The company returned to profit at its consumer electronics business and had a narrower loss at its semiconductor unit. Second-quarter sales rose 3.9 percent to 7.99 billion euros. The shares rose as much as 1.20 euros, or 5.2 percent, to 24.40 euros in early trading.
Philips still expects a full-year profit, excluding the Vivendi writedown, spokesman Jeremy Cohen said in an interview.
Philips' sales slumped 15 percent last year and the company had a record loss as consumers delayed purchases of TVs and DVD players and businesses reined in spending on semiconductors and components for cellular phones and computers. Chief Executive Officer Gerard Kleisterlee cut 9 percent of the workforce to try to save 1 billion euros by the second half of next year.
In the second quarter, the operating loss at the chip unit narrowed to 64 million euros from 255 million euros in the year-earlier period.

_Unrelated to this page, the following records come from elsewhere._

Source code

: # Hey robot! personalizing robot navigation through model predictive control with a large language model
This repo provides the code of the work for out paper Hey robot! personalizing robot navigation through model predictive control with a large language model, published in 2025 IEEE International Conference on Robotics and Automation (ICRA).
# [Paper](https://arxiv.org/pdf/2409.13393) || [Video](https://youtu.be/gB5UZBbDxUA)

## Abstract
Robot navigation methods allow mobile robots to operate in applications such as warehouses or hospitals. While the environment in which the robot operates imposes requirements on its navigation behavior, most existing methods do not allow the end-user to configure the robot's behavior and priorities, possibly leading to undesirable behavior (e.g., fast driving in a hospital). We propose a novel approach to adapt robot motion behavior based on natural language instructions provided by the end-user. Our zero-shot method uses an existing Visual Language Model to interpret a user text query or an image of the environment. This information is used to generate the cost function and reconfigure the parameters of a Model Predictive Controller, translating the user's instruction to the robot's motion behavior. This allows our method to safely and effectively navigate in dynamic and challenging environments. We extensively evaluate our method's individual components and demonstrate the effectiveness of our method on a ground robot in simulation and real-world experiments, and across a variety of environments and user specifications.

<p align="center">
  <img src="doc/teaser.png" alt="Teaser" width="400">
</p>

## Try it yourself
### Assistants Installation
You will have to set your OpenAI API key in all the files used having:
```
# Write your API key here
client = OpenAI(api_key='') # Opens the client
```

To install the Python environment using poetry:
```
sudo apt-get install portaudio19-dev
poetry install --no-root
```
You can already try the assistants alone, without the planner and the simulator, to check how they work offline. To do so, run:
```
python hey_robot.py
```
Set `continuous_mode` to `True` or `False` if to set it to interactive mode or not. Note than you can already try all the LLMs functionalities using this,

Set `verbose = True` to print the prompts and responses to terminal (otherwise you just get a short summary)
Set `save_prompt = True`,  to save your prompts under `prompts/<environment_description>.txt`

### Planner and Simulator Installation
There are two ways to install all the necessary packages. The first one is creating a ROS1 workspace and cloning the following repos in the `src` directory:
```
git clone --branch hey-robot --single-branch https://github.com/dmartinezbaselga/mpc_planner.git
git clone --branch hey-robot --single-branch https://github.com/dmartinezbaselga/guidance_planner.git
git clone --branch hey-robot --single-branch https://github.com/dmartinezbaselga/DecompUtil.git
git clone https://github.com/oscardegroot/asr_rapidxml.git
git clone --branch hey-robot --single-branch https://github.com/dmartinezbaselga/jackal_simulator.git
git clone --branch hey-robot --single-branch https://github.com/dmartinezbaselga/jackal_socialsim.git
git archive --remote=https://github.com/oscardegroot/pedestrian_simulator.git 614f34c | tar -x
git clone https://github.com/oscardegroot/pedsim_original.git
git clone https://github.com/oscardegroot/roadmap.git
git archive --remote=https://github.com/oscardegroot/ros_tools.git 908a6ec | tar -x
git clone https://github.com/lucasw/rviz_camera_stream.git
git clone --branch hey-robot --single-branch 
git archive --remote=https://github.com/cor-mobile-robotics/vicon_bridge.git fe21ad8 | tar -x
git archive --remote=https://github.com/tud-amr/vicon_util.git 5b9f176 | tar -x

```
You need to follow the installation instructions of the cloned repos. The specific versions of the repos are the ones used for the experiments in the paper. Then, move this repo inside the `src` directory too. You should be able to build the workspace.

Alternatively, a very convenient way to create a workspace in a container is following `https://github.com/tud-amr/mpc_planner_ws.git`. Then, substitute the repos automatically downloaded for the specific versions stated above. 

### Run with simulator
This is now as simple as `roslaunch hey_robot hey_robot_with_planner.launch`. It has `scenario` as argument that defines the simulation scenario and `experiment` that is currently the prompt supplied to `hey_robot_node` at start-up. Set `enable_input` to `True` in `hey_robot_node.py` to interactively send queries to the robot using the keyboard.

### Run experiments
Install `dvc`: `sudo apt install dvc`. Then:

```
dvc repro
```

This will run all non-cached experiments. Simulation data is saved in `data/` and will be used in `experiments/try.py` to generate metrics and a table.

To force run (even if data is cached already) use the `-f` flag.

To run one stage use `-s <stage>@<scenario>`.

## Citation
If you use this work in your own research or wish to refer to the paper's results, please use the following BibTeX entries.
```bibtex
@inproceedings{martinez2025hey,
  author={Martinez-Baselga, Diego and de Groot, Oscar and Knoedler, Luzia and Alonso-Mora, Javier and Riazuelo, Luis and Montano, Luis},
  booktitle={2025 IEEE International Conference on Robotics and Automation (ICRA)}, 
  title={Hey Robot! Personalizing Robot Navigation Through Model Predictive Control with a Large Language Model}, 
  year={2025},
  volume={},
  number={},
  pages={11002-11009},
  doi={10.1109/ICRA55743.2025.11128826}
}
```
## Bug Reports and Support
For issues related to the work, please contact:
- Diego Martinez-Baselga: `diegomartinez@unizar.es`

Sales at the division -- which counts handset maker Nokia Oyj among its clients -- fell 2 percent from the year-earlier period, while they rose 10 percent from the first quarter. The division used 60 percent of its manufacturing capacity in the quarter, compared with 50 percent in the first quarter.
The consumer electronics unit -- the company's largest -- returned to an operating profit in the second quarter, even as sales fell 7 percent to 2.35 billion euros. Philips is the world's third-largest maker of consumer electronics, trailing two Japanese rivals -- Matsushita Electric Industrial Co, which sells the Panasonic and National brands, and Sony Corp.